Trump faced immense pressure from global allies to pull back his planned tariffs, prompting him to call for a new NAFTA deal.
There have been negotiations between the U.S., Canada and Mexico over the NAFTA deal as the U.S. looks forward to getting more concessions.
The Canadian dollar slumped to resume its bearish direction that started since hitting a low of 1.2248 on January 31.
Crude oil futures retreated slightly to $62.56 a barrel after locking gains over the previous two sessions, yet the advance could not give a boost to the loonie.
The dollar index, which tracks the green currency’s movements versus a basket of major currencies, rose to 89.98, doing attempts to claw back above the 90 level.
The green currency halted its gains last week on concerns of global trade war after Trump’s announcement of a plans to impose tariffs of 25% on imported steel and 10% on aluminum.

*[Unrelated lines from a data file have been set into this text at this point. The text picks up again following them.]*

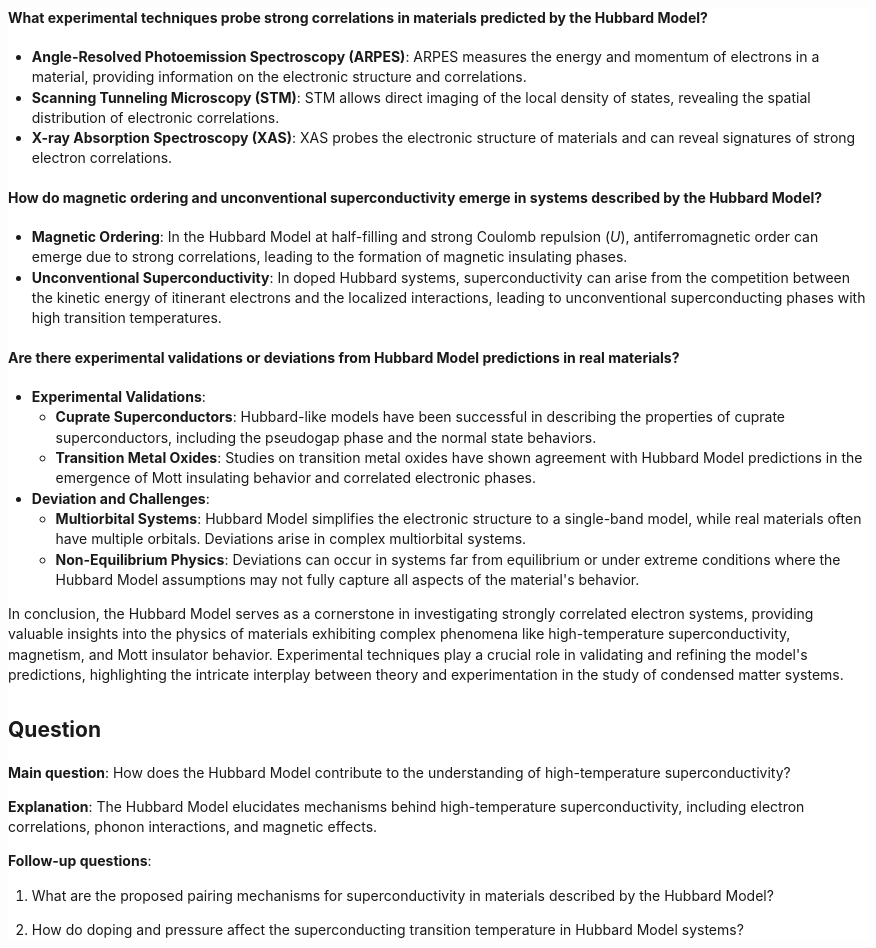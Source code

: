 #### What experimental techniques probe strong correlations in materials predicted by the Hubbard Model?
- **Angle-Resolved Photoemission Spectroscopy (ARPES)**: ARPES measures the energy and momentum of electrons in a material, providing information on the electronic structure and correlations.
- **Scanning Tunneling Microscopy (STM)**: STM allows direct imaging of the local density of states, revealing the spatial distribution of electronic correlations.
- **X-ray Absorption Spectroscopy (XAS)**: XAS probes the electronic structure of materials and can reveal signatures of strong electron correlations.

#### How do magnetic ordering and unconventional superconductivity emerge in systems described by the Hubbard Model?
- **Magnetic Ordering**: In the Hubbard Model at half-filling and strong Coulomb repulsion ($U$), antiferromagnetic order can emerge due to strong correlations, leading to the formation of magnetic insulating phases.
- **Unconventional Superconductivity**: In doped Hubbard systems, superconductivity can arise from the competition between the kinetic energy of itinerant electrons and the localized interactions, leading to unconventional superconducting phases with high transition temperatures.

#### Are there experimental validations or deviations from Hubbard Model predictions in real materials?
- **Experimental Validations**:
  - **Cuprate Superconductors**: Hubbard-like models have been successful in describing the properties of cuprate superconductors, including the pseudogap phase and the normal state behaviors.
  - **Transition Metal Oxides**: Studies on transition metal oxides have shown agreement with Hubbard Model predictions in the emergence of Mott insulating behavior and correlated electronic phases.
- **Deviation and Challenges**:
  - **Multiorbital Systems**: Hubbard Model simplifies the electronic structure to a single-band model, while real materials often have multiple orbitals. Deviations arise in complex multiorbital systems.
  - **Non-Equilibrium Physics**: Deviations can occur in systems far from equilibrium or under extreme conditions where the Hubbard Model assumptions may not fully capture all aspects of the material's behavior.

In conclusion, the Hubbard Model serves as a cornerstone in investigating strongly correlated electron systems, providing valuable insights into the physics of materials exhibiting complex phenomena like high-temperature superconductivity, magnetism, and Mott insulator behavior. Experimental techniques play a crucial role in validating and refining the model's predictions, highlighting the intricate interplay between theory and experimentation in the study of condensed matter systems.

## Question
**Main question**: How does the Hubbard Model contribute to the understanding of high-temperature superconductivity?

**Explanation**: The Hubbard Model elucidates mechanisms behind high-temperature superconductivity, including electron correlations, phonon interactions, and magnetic effects.

**Follow-up questions**:

1. What are the proposed pairing mechanisms for superconductivity in materials described by the Hubbard Model?

2. How do doping and pressure affect the superconducting transition temperature in Hubbard Model systems?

“Trump was expected to finalize the planned tariffs later in the week, although some observers familiar with the process said it could occur next week,” according to Reuters.
Investors will continue to trail any updates about Trump’s planned tariffs, ahead of Friday’s U.S. non-farm payrolls report.
Later in the day, Canada will release Ivey PMI for February that may
signal a widening expansion to 56.3 from 55.2 in January.